• _Exercise instructions_
Repeat all of the data exactly. Leave nothing out.

• _Records to process_
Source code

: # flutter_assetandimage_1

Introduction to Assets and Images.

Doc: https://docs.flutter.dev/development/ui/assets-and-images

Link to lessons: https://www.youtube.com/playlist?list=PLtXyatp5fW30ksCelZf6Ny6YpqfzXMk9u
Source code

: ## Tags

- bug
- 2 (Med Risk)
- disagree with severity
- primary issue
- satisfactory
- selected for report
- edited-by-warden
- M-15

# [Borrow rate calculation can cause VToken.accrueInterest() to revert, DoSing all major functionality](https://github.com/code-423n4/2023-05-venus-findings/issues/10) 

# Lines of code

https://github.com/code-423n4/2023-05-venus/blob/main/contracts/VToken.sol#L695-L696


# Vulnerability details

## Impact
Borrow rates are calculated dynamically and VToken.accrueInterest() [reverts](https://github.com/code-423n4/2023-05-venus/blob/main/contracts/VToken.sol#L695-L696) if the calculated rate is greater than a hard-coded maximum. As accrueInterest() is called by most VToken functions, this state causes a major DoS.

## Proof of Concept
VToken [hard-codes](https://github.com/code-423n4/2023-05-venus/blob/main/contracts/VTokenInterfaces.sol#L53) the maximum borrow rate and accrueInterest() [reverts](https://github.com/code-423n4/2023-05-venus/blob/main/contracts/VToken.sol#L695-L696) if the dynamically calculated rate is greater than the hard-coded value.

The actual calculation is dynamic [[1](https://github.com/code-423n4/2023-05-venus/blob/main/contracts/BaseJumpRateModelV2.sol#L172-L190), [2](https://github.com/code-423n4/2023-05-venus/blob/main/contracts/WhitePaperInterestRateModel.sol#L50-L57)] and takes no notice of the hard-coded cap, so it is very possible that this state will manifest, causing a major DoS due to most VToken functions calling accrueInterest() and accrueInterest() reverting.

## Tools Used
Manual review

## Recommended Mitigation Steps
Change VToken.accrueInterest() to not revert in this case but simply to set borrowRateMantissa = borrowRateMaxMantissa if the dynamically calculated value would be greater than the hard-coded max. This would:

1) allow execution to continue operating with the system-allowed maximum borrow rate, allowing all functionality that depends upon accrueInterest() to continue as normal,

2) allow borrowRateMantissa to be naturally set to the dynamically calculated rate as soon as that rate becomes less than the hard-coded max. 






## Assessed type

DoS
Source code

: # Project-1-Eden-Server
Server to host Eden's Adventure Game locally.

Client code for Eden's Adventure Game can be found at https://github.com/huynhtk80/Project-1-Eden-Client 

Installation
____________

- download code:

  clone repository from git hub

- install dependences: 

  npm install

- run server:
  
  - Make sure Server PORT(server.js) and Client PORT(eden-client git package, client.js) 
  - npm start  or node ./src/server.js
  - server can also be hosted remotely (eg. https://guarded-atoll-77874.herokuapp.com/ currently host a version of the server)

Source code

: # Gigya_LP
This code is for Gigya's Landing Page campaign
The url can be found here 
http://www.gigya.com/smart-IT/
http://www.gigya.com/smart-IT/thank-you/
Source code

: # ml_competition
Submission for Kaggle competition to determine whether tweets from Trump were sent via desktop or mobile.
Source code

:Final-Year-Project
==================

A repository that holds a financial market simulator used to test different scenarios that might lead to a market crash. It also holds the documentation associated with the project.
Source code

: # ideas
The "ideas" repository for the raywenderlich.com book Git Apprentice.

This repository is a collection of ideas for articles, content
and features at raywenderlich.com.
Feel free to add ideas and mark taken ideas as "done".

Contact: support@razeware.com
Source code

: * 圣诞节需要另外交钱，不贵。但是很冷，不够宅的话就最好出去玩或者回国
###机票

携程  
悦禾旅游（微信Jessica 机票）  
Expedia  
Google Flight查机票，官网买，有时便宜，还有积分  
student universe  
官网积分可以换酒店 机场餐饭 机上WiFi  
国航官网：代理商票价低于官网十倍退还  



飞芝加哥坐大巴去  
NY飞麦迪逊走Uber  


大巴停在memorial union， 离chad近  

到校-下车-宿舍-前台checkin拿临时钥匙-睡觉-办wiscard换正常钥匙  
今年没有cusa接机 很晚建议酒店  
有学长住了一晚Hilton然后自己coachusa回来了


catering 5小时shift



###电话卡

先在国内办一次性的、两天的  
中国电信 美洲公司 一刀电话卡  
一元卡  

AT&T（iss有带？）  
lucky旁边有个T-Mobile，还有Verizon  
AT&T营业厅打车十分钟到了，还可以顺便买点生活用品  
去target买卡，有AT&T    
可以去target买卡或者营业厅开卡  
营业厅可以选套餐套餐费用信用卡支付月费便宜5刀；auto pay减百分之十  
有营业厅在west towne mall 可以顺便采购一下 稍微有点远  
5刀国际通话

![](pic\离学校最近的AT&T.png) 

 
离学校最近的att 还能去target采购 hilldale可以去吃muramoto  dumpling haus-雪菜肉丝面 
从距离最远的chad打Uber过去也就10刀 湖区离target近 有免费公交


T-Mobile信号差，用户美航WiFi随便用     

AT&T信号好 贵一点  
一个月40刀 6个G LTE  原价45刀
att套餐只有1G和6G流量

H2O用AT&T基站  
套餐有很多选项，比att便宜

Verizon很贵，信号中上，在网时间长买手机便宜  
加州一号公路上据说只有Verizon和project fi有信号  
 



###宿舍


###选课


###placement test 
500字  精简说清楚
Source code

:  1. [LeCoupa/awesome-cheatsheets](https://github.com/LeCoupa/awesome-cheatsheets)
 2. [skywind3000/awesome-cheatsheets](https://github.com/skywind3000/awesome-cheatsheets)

• _Output of the task_
Source code

: # flutter_assetandimage_1

Introduction to Assets and Images.

Doc: https://docs.flutter.dev/development/ui/assets-and-images

Link to lessons: https://www.youtube.com/playlist?list=PLtXyatp5fW30ksCelZf6Ny6YpqfzXMk9u
Source code

: ## Tags

- bug
- 2 (Med Risk)
- disagree with severity
- primary issue
- satisfactory
- selected for report
- edited-by-warden
- M-15

# [Borrow rate calculation can cause VToken.accrueInterest() to revert, DoSing all major functionality](https://github.com/code-423n4/2023-05-venus-findings/issues/10) 

# Lines of code

https://github.com/code-423n4/2023-05-venus/blob/main/contracts/VToken.sol#L695-L696


# Vulnerability details

## Impact
Borrow rates are calculated dynamically and VToken.accrueInterest() [reverts](https://github.com/code-423n4/2023-05-venus/blob/main/contracts/VToken.sol#L695-L696) if the calculated rate is greater than a hard-coded maximum. As accrueInterest() is called by most VToken functions, this state causes a major DoS.

## Proof of Concept
VToken [hard-codes](https://github.com/code-423n4/2023-05-venus/blob/main/contracts/VTokenInterfaces.sol#L53) the maximum borrow rate and accrueInterest() [reverts](https://github.com/code-423n4/2023-05-venus/blob/main/contracts/VToken.sol#L695-L696) if the dynamically calculated rate is greater than the hard-coded value.

The actual calculation is dynamic [[1](https://github.com/code-423n4/2023-05-venus/blob/main/contracts/BaseJumpRateModelV2.sol#L172-L190), [2](https://github.com/code-423n4/2023-05-venus/blob/main/contracts/WhitePaperInterestRateModel.sol#L50-L57)] and takes no notice of the hard-coded cap, so it is very possible that this state will manifest, causing a major DoS due to most VToken functions calling accrueInterest() and accrueInterest() reverting.

## Tools Used
Manual review

## Recommended Mitigation Steps
Change VToken.accrueInterest() to not revert in this case but simply to set borrowRateMantissa = borrowRateMaxMantissa if the dynamically calculated value would be greater than the hard-coded max. This would:

1) allow execution to continue operating with the system-allowed maximum borrow rate, allowing all functionality that depends upon accrueInterest() to continue as normal,

2) allow borrowRateMantissa to be naturally set to the dynamically calculated rate as soon as that rate becomes less than the hard-coded max. 






## Assessed type

DoS
Source code

: # Project-1-Eden-Server
Server to host Eden's Adventure Game locally.

Client code for Eden's Adventure Game can be found at https://github.com/huynhtk80/Project-1-Eden-Client 

Installation
____________

- download code:

  clone repository from git hub

- install dependences: 

  npm install

- run server:
  
  - Make sure Server PORT(server.js) and Client PORT(eden-client git package, client.js) 
  - npm start  or node ./src/server.js
  - server can also be hosted remotely (eg. https://guarded-atoll-77874.herokuapp.com/ currently host a version of the server)

Source code

: # Gigya_LP
This code is for Gigya's Landing Page campaign
The url can be found here 
http://www.gigya.com/smart-IT/
http://www.gigya.com/smart-IT/thank-you/
Source code

: # ml_competition
Submission for Kaggle competition to determine whether tweets from Trump were sent via desktop or mobile.
Source code

:Final-Year-Project
==================

A repository that holds a financial market simulator used to test different scenarios that might lead to a market crash. It also holds the documentation associated with the project.
Source code

: # ideas
The "ideas" repository for the raywenderlich.com book Git Apprentice.

This repository is a collection of ideas for articles, content
and features at raywenderlich.com.
Feel free to add ideas and mark taken ideas as "done".

Contact: support@razeware.com
Source code

: * 圣诞节需要另外交钱，不贵。但是很冷，不够宅的话就最好出去玩或者回国
###机票

携程  
悦禾旅游（微信Jessica 机票）  
Expedia  
Google Flight查机票，官网买，有时便宜，还有积分  
student universe  
官网积分可以换酒店 机场餐饭 机上WiFi  
国航官网：代理商票价低于官网十倍退还  



飞芝加哥坐大巴去  
NY飞麦迪逊走Uber  


大巴停在memorial union， 离chad近  

到校-下车-宿舍-前台checkin拿临时钥匙-睡觉-办wiscard换正常钥匙  
今年没有cusa接机 很晚建议酒店  
有学长住了一晚Hilton然后自己coachusa回来了


catering 5小时shift



###电话卡

先在国内办一次性的、两天的  
中国电信 美洲公司 一刀电话卡  
一元卡  

AT&T（iss有带？）  
lucky旁边有个T-Mobile，还有Verizon  
AT&T营业厅打车十分钟到了，还可以顺便买点生活用品  
去target买卡，有AT&T    
可以去target买卡或者营业厅开卡  
营业厅可以选套餐套餐费用信用卡支付月费便宜5刀；auto pay减百分之十  
有营业厅在west towne mall 可以顺便采购一下 稍微有点远  
5刀国际通话

![](pic\离学校最近的AT&T.png) 

 
离学校最近的att 还能去target采购 hilldale可以去吃muramoto  dumpling haus-雪菜肉丝面 
从距离最远的chad打Uber过去也就10刀 湖区离target近 有免费公交


T-Mobile信号差，用户美航WiFi随便用     

AT&T信号好 贵一点  
一个月40刀 6个G LTE  原价45刀
att套餐只有1G和6G流量

H2O用AT&T基站  
套餐有很多选项，比att便宜

Verizon很贵，信号中上，在网时间长买手机便宜  
加州一号公路上据说只有Verizon和project fi有信号  
 



###宿舍


###选课


###placement test 
500字  精简说清楚
Source code

:  1. [LeCoupa/awesome-cheatsheets](https://github.com/LeCoupa/awesome-cheatsheets)
 2. [skywind3000/awesome-cheatsheets](https://github.com/skywind3000/awesome-cheatsheets)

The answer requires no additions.